In fact, the kind of unique number that they have in mind already exists: the Digital Author Identification number (DAI). The DAI system is an attempt by the Dutch research community to improve the accessibility, traceability, and quality of scientific and scholarly publications. In a letter published in NRC Handelsblad on 12 July, SURF – writing also on behalf of the Royal Netherlands Academy of Arts and Sciences (KNAW) and the Online Computer Library Centre (OCLC) – pointed out that the DAI system already meets the need for a unique non-commercial number to identify scientific and scholarly authors.
The DAI is already familiar to managers of research registration systems in the Netherlands. A number of organisations have assigned DAIs to their own researchers. Moreover, universities, research institutions, the KNAW and SURF are working hard to link every research publication to the relevant DAI. That is a major task but the work generally takes place behind the scenes, so few researchers realise that the DAI is being introduced. Researchers can always ask their institution to let them know their own DAI.
The DAI makes it possible to integrate a number of different systems with one another, regardless of the spelling of a researcher’s family name and/or initials. The DAI is already being used for NARCIS, the national “gateway to Dutch scientific information” (www.narcis.info).
Account has been taken of privacy considerations and international developments: the DAI system has been registered with the Dutch Data Protection Authority (CBP) and the system is ready for the international ISO standard “ISNI” (International Standard Name Identifier).

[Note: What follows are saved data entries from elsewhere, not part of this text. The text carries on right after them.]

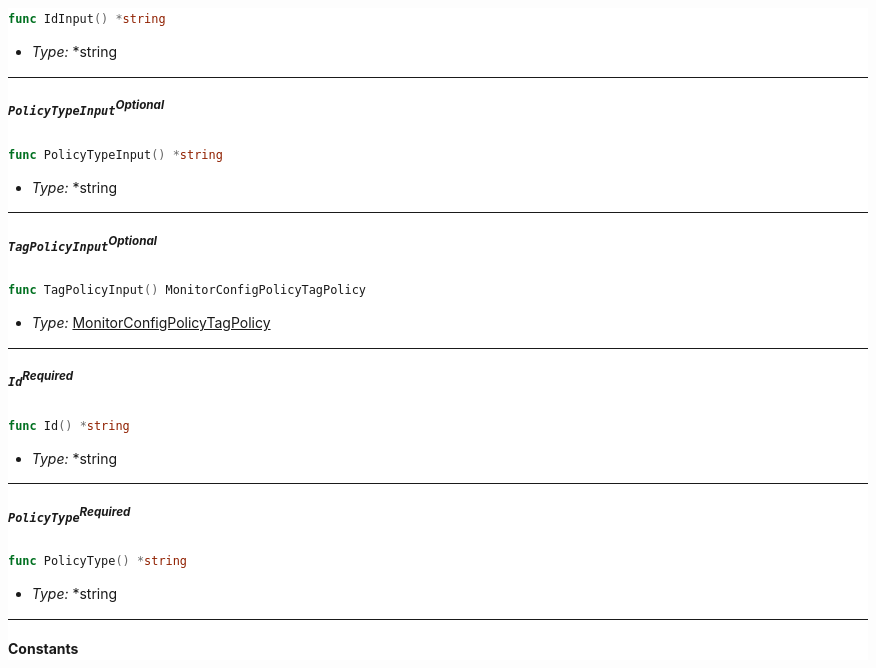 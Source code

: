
 ```go
func IdInput() *string
```

- *Type:* *string

---

##### `PolicyTypeInput`<sup>Optional</sup> <a name="PolicyTypeInput" id="@cdktf/provider-datadog.monitorConfigPolicy.MonitorConfigPolicy.property.policyTypeInput"></a>

```go
func PolicyTypeInput() *string
```

- *Type:* *string

---

##### `TagPolicyInput`<sup>Optional</sup> <a name="TagPolicyInput" id="@cdktf/provider-datadog.monitorConfigPolicy.MonitorConfigPolicy.property.tagPolicyInput"></a>

```go
func TagPolicyInput() MonitorConfigPolicyTagPolicy
```

- *Type:* <a href="#@cdktf/provider-datadog.monitorConfigPolicy.MonitorConfigPolicyTagPolicy">MonitorConfigPolicyTagPolicy</a>

---

##### `Id`<sup>Required</sup> <a name="Id" id="@cdktf/provider-datadog.monitorConfigPolicy.MonitorConfigPolicy.property.id"></a>

```go
func Id() *string
```

- *Type:* *string

---

##### `PolicyType`<sup>Required</sup> <a name="PolicyType" id="@cdktf/provider-datadog.monitorConfigPolicy.MonitorConfigPolicy.property.policyType"></a>

```go
func PolicyType() *string
```

- *Type:* *string

---

#### Constants <a name="Constants" id="Constants"></a>
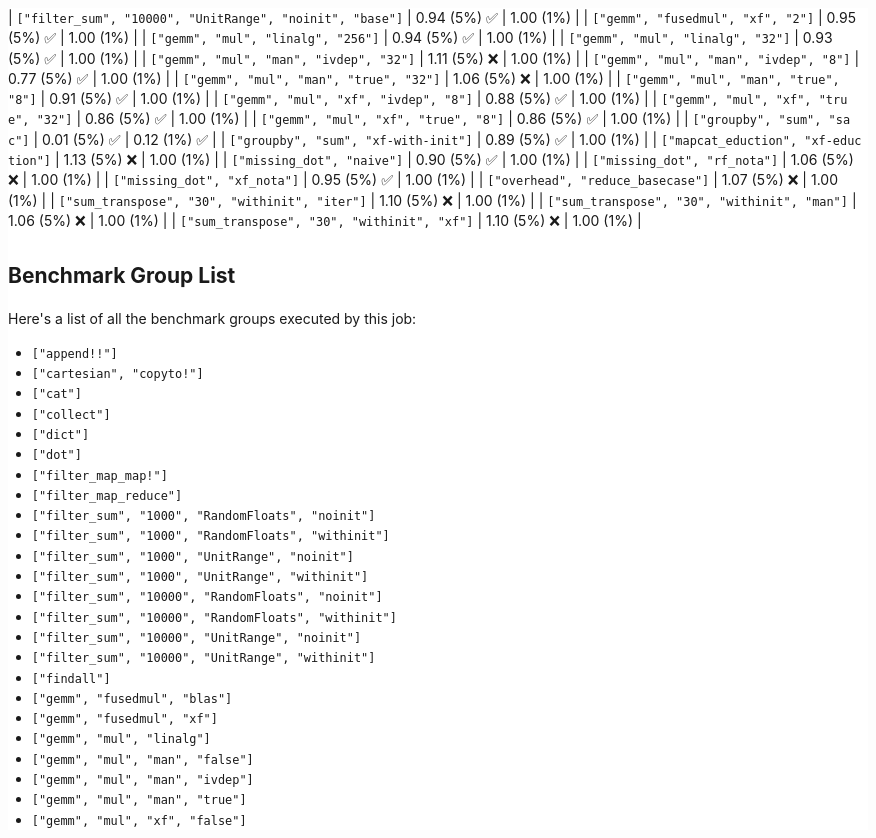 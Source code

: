 | `["filter_sum", "10000", "UnitRange", "noinit", "base"]`       | 0.94 (5%) :white_check_mark: |                   1.00 (1%)  |
| `["gemm", "fusedmul", "xf", "2"]`                              | 0.95 (5%) :white_check_mark: |                   1.00 (1%)  |
| `["gemm", "mul", "linalg", "256"]`                             | 0.94 (5%) :white_check_mark: |                   1.00 (1%)  |
| `["gemm", "mul", "linalg", "32"]`                              | 0.93 (5%) :white_check_mark: |                   1.00 (1%)  |
| `["gemm", "mul", "man", "ivdep", "32"]`                        |                1.11 (5%) :x: |                   1.00 (1%)  |
| `["gemm", "mul", "man", "ivdep", "8"]`                         | 0.77 (5%) :white_check_mark: |                   1.00 (1%)  |
| `["gemm", "mul", "man", "true", "32"]`                         |                1.06 (5%) :x: |                   1.00 (1%)  |
| `["gemm", "mul", "man", "true", "8"]`                          | 0.91 (5%) :white_check_mark: |                   1.00 (1%)  |
| `["gemm", "mul", "xf", "ivdep", "8"]`                          | 0.88 (5%) :white_check_mark: |                   1.00 (1%)  |
| `["gemm", "mul", "xf", "true", "32"]`                          | 0.86 (5%) :white_check_mark: |                   1.00 (1%)  |
| `["gemm", "mul", "xf", "true", "8"]`                           | 0.86 (5%) :white_check_mark: |                   1.00 (1%)  |
| `["groupby", "sum", "sac"]`                                    | 0.01 (5%) :white_check_mark: | 0.12 (1%) :white_check_mark: |
| `["groupby", "sum", "xf-with-init"]`                           | 0.89 (5%) :white_check_mark: |                   1.00 (1%)  |
| `["mapcat_eduction", "xf-eduction"]`                           |                1.13 (5%) :x: |                   1.00 (1%)  |
| `["missing_dot", "naive"]`                                     | 0.90 (5%) :white_check_mark: |                   1.00 (1%)  |
| `["missing_dot", "rf_nota"]`                                   |                1.06 (5%) :x: |                   1.00 (1%)  |
| `["missing_dot", "xf_nota"]`                                   | 0.95 (5%) :white_check_mark: |                   1.00 (1%)  |
| `["overhead", "reduce_basecase"]`                              |                1.07 (5%) :x: |                   1.00 (1%)  |
| `["sum_transpose", "30", "withinit", "iter"]`                  |                1.10 (5%) :x: |                   1.00 (1%)  |
| `["sum_transpose", "30", "withinit", "man"]`                   |                1.06 (5%) :x: |                   1.00 (1%)  |
| `["sum_transpose", "30", "withinit", "xf"]`                    |                1.10 (5%) :x: |                   1.00 (1%)  |

## Benchmark Group List
Here's a list of all the benchmark groups executed by this job:

- `["append!!"]`
- `["cartesian", "copyto!"]`
- `["cat"]`
- `["collect"]`
- `["dict"]`
- `["dot"]`
- `["filter_map_map!"]`
- `["filter_map_reduce"]`
- `["filter_sum", "1000", "RandomFloats", "noinit"]`
- `["filter_sum", "1000", "RandomFloats", "withinit"]`
- `["filter_sum", "1000", "UnitRange", "noinit"]`
- `["filter_sum", "1000", "UnitRange", "withinit"]`
- `["filter_sum", "10000", "RandomFloats", "noinit"]`
- `["filter_sum", "10000", "RandomFloats", "withinit"]`
- `["filter_sum", "10000", "UnitRange", "noinit"]`
- `["filter_sum", "10000", "UnitRange", "withinit"]`
- `["findall"]`
- `["gemm", "fusedmul", "blas"]`
- `["gemm", "fusedmul", "xf"]`
- `["gemm", "mul", "linalg"]`
- `["gemm", "mul", "man", "false"]`
- `["gemm", "mul", "man", "ivdep"]`
- `["gemm", "mul", "man", "true"]`
- `["gemm", "mul", "xf", "false"]`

Acting on the initiative of the KNAW, a pilot project started in August 2005 involving the Universities of Groningen and Nijmegen, the OCLC PICA foundation (now integrated into the OCLC), and SURF with the aim of “assigning a unique national number to every author with an appointment or other relevant link at/to a Dutch university or research institute”. Roll-out of the DAI system started in late 2006 at eleven universities, one research institution, the KNAW and the NWO (Netherlands Organisation for Scientific Research).